The tendency for delayed parenthood is a widespread phenomenon in societies of industrial countries. Effects resulting from advanced female age are a decline in fecundity and an increased risk for chromosomal abnormalities, e.g. trisomy 21 causing Down syndrome. However, the impact of advanced paternal age on fertility and health for the offspring has not been sufficiently investigated. There is evidence that ageing is associated with a decline in sperm parameters and an increased risk for some congenital disorders in the offspring. Even though the exact mechanisms behind the paternal age effect (PAE)-disorders are not fully understood yet. Several studies point towards an age-dependent increase in de novo mutation-rate in male germ cells and an increase in DNA-fragmentation in sperm from older men. A further age-dependent change in sperm is the significant increase in telomere length.

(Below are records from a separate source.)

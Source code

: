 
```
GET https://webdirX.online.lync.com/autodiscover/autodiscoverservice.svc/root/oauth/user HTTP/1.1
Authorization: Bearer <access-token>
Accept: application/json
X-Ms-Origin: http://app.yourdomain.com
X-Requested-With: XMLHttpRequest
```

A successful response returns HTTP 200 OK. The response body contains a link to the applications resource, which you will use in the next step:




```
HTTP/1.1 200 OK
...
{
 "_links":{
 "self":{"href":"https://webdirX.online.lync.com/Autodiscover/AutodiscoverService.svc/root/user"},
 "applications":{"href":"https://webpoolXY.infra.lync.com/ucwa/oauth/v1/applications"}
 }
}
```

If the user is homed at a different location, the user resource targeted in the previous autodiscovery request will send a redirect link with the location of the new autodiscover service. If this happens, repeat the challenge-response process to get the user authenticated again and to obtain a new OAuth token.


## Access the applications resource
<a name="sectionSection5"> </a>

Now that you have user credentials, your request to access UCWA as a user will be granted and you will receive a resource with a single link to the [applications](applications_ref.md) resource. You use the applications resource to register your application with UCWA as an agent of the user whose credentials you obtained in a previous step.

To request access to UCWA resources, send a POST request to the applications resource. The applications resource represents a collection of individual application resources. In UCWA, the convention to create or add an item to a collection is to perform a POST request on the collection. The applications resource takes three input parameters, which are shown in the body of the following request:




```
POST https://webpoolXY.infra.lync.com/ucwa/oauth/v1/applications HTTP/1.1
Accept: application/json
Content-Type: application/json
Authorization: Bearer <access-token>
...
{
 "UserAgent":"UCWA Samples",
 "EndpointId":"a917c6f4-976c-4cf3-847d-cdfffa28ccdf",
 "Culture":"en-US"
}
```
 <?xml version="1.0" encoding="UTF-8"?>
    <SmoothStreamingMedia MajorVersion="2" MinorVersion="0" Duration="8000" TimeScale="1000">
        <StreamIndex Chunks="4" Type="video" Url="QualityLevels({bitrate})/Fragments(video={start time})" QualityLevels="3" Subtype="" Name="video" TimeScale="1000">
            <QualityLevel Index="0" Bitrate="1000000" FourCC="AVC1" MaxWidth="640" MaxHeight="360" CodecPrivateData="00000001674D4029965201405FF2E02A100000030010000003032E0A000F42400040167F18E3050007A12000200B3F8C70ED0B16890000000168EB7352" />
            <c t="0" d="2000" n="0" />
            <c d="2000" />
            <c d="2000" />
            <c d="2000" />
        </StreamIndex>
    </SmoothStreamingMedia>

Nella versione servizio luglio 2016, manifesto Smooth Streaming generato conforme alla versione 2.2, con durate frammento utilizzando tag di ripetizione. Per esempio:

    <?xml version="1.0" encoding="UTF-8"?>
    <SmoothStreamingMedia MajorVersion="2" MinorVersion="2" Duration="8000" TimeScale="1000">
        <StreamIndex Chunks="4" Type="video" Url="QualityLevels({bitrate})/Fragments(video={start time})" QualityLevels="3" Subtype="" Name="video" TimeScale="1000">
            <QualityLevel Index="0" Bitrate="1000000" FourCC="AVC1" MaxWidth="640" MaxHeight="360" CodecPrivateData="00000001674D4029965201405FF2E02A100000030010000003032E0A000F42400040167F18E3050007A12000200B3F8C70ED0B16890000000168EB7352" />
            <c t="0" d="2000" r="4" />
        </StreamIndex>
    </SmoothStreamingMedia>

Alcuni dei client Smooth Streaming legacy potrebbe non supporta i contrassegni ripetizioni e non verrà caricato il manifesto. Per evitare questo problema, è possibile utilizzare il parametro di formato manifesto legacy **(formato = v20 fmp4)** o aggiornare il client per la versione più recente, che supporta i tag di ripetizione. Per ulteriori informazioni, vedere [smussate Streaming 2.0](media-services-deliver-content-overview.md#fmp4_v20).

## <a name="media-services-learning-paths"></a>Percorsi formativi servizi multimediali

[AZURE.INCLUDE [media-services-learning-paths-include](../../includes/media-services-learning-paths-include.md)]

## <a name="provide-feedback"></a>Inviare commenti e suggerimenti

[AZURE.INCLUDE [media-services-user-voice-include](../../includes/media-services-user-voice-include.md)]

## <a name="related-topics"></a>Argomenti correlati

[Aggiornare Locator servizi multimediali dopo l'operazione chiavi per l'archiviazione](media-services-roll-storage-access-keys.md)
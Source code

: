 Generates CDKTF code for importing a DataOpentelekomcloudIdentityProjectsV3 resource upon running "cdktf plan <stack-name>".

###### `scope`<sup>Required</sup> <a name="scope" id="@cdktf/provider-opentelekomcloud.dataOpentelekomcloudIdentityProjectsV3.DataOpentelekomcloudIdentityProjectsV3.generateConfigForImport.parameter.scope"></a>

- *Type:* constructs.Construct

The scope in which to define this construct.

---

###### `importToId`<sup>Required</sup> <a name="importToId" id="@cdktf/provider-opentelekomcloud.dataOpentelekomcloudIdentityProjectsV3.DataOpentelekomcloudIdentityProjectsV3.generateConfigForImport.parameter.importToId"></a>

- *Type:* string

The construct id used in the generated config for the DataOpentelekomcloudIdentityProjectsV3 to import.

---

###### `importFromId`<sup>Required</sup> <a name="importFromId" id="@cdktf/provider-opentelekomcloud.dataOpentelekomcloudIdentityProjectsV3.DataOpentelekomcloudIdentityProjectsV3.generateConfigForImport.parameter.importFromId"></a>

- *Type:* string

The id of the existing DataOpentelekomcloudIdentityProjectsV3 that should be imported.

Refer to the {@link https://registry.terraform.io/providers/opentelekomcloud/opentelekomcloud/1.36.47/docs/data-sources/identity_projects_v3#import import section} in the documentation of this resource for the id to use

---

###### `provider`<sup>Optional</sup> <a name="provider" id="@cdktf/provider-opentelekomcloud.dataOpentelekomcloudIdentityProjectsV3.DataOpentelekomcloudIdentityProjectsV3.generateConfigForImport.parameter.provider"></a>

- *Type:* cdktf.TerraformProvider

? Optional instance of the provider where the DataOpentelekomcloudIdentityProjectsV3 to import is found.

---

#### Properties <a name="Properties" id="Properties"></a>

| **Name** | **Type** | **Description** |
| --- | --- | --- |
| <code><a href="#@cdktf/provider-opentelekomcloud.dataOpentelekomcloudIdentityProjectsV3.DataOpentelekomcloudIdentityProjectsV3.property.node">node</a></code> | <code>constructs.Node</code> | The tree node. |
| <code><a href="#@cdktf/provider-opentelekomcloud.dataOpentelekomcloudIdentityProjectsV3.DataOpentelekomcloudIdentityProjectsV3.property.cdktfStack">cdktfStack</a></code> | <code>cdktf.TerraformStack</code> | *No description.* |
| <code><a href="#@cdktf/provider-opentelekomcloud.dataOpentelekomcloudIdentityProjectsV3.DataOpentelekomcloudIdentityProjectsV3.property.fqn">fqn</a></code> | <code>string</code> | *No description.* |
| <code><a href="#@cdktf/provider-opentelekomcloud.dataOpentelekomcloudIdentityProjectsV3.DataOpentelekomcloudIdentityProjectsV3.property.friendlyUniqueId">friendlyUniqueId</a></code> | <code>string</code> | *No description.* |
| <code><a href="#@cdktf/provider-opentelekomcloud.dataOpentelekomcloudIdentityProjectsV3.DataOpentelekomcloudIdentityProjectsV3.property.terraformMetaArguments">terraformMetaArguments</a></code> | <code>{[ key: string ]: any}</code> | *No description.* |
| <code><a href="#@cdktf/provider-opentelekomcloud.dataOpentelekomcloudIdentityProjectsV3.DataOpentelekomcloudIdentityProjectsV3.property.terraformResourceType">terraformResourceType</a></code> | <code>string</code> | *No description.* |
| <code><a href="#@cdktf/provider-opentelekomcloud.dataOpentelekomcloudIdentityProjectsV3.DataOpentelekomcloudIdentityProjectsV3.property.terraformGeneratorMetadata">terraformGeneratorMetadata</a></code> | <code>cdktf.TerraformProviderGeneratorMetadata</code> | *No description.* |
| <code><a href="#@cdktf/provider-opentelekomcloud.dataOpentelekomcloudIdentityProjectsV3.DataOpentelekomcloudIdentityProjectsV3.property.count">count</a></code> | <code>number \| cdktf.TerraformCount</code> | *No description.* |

Besides the genetic factors it was proposed that also epigenetic characteristics, such as aberrant DNA methylation, are related to infertility and health impairments in the offspring. For instance, age-dependent changes in DNA methylation signatures in sperm were found in genes associated with schizophrenia and bipolar disorders. Moreover, aberrant DNA methylation patterns are significantly elevated in sperm from infertile man.
The aim of our study is to define age-dependent changes in male germ cells in a group of healthy and clinically characterised donors at a genetic and epigenetic level. As a long-term goal these baseline values will later on serve as a reference for comparative analyses in infertility patients. For this we started a clinical study in which more than 200 healthy probands (age 20-83 years) were recruited and sperm and blood samples collected. We now have started to characterise the integrity of their spermatozoa during lifespan to estimate the possible risks of older fathers.
Fig.4 The effects of age on male fertility by factors of influence, pathological pathways and affected endpoints (Zitzmann et al. 2013).
The pituitary hormone FSH is essential for the initiation and maintenance of spermatogenesis in humans. Recently we could show that single nucleotide polymorphisms (SNPs) in the FSHB or the FSHR could significantly change FSH action and thereby spermatogenesis. We developed a model (Fig.3) which depicts the effect of favorable and non-favorable SNP combinations on testicular volume and sperm count. Currently we are addressing the molecular mechanisms underlying these SNPs in experimental and clinical studies.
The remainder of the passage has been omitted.